Go over the entries below line by line, copying each one that contains the word "LOLSkinScraper".

# Source material
- - - - - - -

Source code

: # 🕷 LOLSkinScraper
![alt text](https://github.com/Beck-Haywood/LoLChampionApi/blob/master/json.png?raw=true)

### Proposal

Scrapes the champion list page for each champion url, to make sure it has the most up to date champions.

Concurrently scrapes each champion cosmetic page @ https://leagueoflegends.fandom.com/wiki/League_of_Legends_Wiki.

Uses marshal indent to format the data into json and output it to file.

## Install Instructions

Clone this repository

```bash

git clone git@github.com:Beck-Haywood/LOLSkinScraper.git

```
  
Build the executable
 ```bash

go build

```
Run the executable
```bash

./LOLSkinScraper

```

- - - - - - -

# Expected answer
: # 🕷 LOLSkinScraper
git clone git@github.com:Beck-Haywood/LOLSkinScraper.git
./LOLSkinScraper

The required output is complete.